Opinion
Argued March 21, 2000.
May 1, 2000.
In a proceeding pursuant to CPLR article 78 to review certain conditions imposed by the respondent upon the operation of the petitioner's recycling business, the petitioner appeals from a judgment of the Supreme Court, Orange County (West, J.), entered January 19, 1999, which denied the petition and dismissed the proceeding.
Fabricant Lipman, Goshen, N.Y. (Alan S. Lipman of counsel), for appellant.
Richard W. Hoyt, Walden, N.Y., for respondent.
DAVID S. RITTER, J.P., DANIEL W. JOY, SONDRA MILLER, HOWARD MILLER, JJ.
DECISION ORDER
ORDERED that the judgment is affirmed, with costs.

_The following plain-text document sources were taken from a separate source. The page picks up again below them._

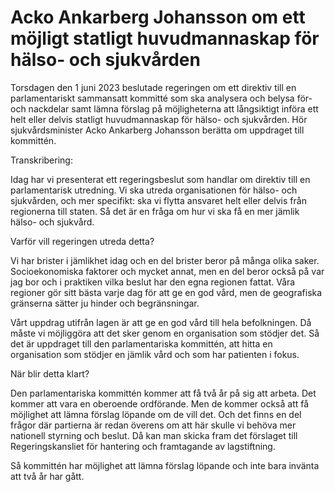 # Acko Ankarberg Johansson om ett möjligt statligt huvudmannaskap för hälso- och sjukvården

Torsdagen den 1 juni 2023 beslutade regeringen om ett direktiv till en parlamentariskt sammansatt kommitté som ska analysera och belysa för\- och nackdelar samt lämna förslag på möjligheterna att långsiktigt införa ett helt eller delvis statligt huvudmannaskap för hälso\- och sjukvården. Hör sjukvårdsminister Acko Ankarberg Johansson berätta om uppdraget till kommittén.


Transkribering:

Idag har vi presenterat ett regeringsbeslut som handlar om direktiv till en parlamentarisk utredning. Vi ska utreda organisationen för hälso\- och sjukvården, och mer specifikt: ska vi flytta ansvaret helt eller delvis från regionerna till staten. Så det är en fråga om hur vi ska få en mer jämlik hälso\- och sjukvård.

Varför vill regeringen utreda detta?

Vi har brister i jämlikhet idag och en del brister beror på många olika saker. Socioekonomiska faktorer och mycket annat, men en del beror också på var jag bor och i praktiken vilka beslut har den egna regionen fattat. Våra regioner gör sitt bästa varje dag för att ge en god vård, men de geografiska gränserna sätter ju hinder och begränsningar.

Vårt uppdrag utifrån lagen är att ge en god vård till hela befolkningen. Då måste vi möjliggöra att det sker genom en organisation som stödjer det. Så det är uppdraget till den parlamentariska kommittén, att hitta en organisation som stödjer en jämlik vård och som har patienten i fokus.

När blir detta klart?

Den parlamentariska kommittén kommer att få två år på sig att arbeta. Det kommer att vara en oberoende ordförande. Men de kommer också att få möjlighet att lämna förslag löpande om de vill det. Och det finns en del frågor där partierna är redan överens om att här skulle vi behöva mer nationell styrning och beslut. Då kan man skicka fram det förslaget till Regeringskansliet för hantering och framtagande av lagstiftning.

Så kommittén har möjlighet att lämna förslag löpande och inte bara invänta att två år har gått.
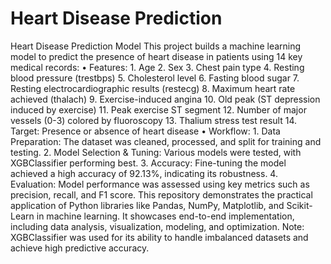 # Heart Disease Prediction
 Heart Disease Prediction Model  This project builds a machine learning model to predict the presence of heart disease in patients using 14 key medical records: 	•	Features: 	1.	Age 	2.	Sex 	3.	Chest pain type 	4.	Resting blood pressure (trestbps) 	5.	Cholesterol level 	6.	Fasting blood sugar 	7.	Resting electrocardiographic results (restecg) 	8.	Maximum heart rate achieved (thalach) 	9.	Exercise-induced angina 	10.	Old peak (ST depression induced by exercise) 	11.	Peak exercise ST segment 	12.	Number of major vessels (0-3) colored by fluoroscopy 	13.	Thalium stress test result 	14.	Target: Presence or absence of heart disease 	•	Workflow: 	1.	Data Preparation: The dataset was cleaned, processed, and split for training and testing. 	2.	Model Selection & Tuning: Various models were tested, with XGBClassifier performing best. 	3.	Accuracy: Fine-tuning the model achieved a high accuracy of 92.13%, indicating its robustness. 	4.	Evaluation: Model performance was assessed using key metrics such as precision, recall, and F1 score.  This repository demonstrates the practical application of Python libraries like Pandas, NumPy, Matplotlib, and Scikit-Learn in machine learning. It showcases end-to-end implementation, including data analysis, visualization, modeling, and optimization.  Note: XGBClassifier was used for its ability to handle imbalanced datasets and achieve high predictive accuracy.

Although the petitioner's operation was a preexisting, nonconforming use, predating the 1996 enactment by the Town of Montgomery of its Composting and Recycling Law (Local Laws, 1996, No. 1 of Town of Montgomery), the respondent nevertheless had the authority to impose conditions on the petitioner's hours of operation as an exercise of its police powers (see, Town of Hempstead v. Goldblatt, 9 N.Y.2d 101, affd 369 U.S. 590; Town Board of Town of Southampton v. 1320 Entertainment, 236 A.D.2d 387). The reasonable time restrictions imposed were not arbitrary and capricious (see, Town Board of Town of Southampton v. 1320 Entertainment, supra).
The petitioner's remaining contention lacks merit.
RITTER, J.P., JOY, S. MILLER and H. MILLER, JJ., concur.